◆ Instructions to follow
Where the records below reach the line containing "3.1. Generic Classes", start transcribing, and end with the line containing "2.1. ORM Concepts: Entities, Relationships", exactly and with nothing else added.

◆ Data excerpts
.....
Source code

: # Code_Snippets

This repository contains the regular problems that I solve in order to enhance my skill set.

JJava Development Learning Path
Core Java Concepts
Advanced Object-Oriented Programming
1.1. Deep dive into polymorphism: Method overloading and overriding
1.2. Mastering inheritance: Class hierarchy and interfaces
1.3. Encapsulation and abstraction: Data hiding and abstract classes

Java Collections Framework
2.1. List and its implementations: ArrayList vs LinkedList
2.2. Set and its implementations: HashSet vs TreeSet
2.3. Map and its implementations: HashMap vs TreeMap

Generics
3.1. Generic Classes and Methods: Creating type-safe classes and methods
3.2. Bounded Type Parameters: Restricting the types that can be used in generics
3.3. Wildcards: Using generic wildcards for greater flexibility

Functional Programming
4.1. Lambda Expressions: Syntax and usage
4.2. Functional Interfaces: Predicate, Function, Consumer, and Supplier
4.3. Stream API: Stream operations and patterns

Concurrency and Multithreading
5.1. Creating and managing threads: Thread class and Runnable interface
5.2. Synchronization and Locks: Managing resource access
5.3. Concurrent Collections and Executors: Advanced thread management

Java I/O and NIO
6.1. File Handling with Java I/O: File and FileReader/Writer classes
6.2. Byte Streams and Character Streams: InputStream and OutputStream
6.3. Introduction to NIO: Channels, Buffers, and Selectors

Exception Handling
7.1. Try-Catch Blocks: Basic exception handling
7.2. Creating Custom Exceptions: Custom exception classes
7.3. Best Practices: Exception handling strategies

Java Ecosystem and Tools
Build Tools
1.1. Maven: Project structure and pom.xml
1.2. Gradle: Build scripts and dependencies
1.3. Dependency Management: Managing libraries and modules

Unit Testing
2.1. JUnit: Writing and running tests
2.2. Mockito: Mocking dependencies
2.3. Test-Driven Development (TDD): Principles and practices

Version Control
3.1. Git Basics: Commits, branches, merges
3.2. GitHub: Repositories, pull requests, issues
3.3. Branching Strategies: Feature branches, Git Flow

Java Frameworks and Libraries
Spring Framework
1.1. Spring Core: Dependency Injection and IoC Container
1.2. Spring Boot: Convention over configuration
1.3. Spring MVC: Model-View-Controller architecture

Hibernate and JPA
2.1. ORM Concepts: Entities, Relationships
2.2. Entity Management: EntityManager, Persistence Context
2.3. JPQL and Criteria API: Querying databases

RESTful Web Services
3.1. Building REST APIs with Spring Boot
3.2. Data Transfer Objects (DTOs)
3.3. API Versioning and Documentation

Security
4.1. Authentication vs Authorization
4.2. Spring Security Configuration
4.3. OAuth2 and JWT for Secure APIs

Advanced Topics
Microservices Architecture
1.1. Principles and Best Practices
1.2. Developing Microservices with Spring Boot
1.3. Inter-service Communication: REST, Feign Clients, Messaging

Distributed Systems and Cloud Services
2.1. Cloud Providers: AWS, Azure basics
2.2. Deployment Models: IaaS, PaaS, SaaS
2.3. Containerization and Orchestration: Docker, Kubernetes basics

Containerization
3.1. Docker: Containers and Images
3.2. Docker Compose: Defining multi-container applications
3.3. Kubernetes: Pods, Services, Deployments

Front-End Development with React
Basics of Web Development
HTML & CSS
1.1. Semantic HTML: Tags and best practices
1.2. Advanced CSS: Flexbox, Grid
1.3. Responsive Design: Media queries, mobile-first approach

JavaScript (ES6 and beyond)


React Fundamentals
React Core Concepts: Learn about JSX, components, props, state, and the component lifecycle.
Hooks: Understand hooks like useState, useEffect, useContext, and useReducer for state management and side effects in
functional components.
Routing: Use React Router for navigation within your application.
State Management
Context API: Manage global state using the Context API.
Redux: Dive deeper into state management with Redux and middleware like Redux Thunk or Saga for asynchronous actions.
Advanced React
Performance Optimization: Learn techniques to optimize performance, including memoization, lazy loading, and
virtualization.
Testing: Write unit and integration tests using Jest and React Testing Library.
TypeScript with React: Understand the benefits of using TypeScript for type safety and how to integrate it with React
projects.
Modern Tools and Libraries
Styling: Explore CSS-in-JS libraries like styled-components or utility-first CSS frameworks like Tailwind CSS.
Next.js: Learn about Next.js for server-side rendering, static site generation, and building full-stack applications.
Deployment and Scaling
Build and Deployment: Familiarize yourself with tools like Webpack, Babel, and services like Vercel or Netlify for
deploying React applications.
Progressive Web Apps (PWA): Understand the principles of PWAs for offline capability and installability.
.....
◆ Written response
3.1. Generic Classes and Methods: Creating type-safe classes and methods
3.2. Bounded Type Parameters: Restricting the types that can be used in generics
3.3. Wildcards: Using generic wildcards for greater flexibility

Functional Programming
4.1. Lambda Expressions: Syntax and usage
4.2. Functional Interfaces: Predicate, Function, Consumer, and Supplier
4.3. Stream API: Stream operations and patterns

Concurrency and Multithreading
5.1. Creating and managing threads: Thread class and Runnable interface
5.2. Synchronization and Locks: Managing resource access
5.3. Concurrent Collections and Executors: Advanced thread management

Java I/O and NIO
6.1. File Handling with Java I/O: File and FileReader/Writer classes
6.2. Byte Streams and Character Streams: InputStream and OutputStream
6.3. Introduction to NIO: Channels, Buffers, and Selectors

Exception Handling
7.1. Try-Catch Blocks: Basic exception handling
7.2. Creating Custom Exceptions: Custom exception classes
7.3. Best Practices: Exception handling strategies

Java Ecosystem and Tools
Build Tools
1.1. Maven: Project structure and pom.xml
1.2. Gradle: Build scripts and dependencies
1.3. Dependency Management: Managing libraries and modules

Unit Testing
2.1. JUnit: Writing and running tests
2.2. Mockito: Mocking dependencies
2.3. Test-Driven Development (TDD): Principles and practices

Version Control
3.1. Git Basics: Commits, branches, merges
3.2. GitHub: Repositories, pull requests, issues
3.3. Branching Strategies: Feature branches, Git Flow

Java Frameworks and Libraries
Spring Framework
1.1. Spring Core: Dependency Injection and IoC Container
1.2. Spring Boot: Convention over configuration
1.3. Spring MVC: Model-View-Controller architecture

Hibernate and JPA
2.1. ORM Concepts: Entities, Relationships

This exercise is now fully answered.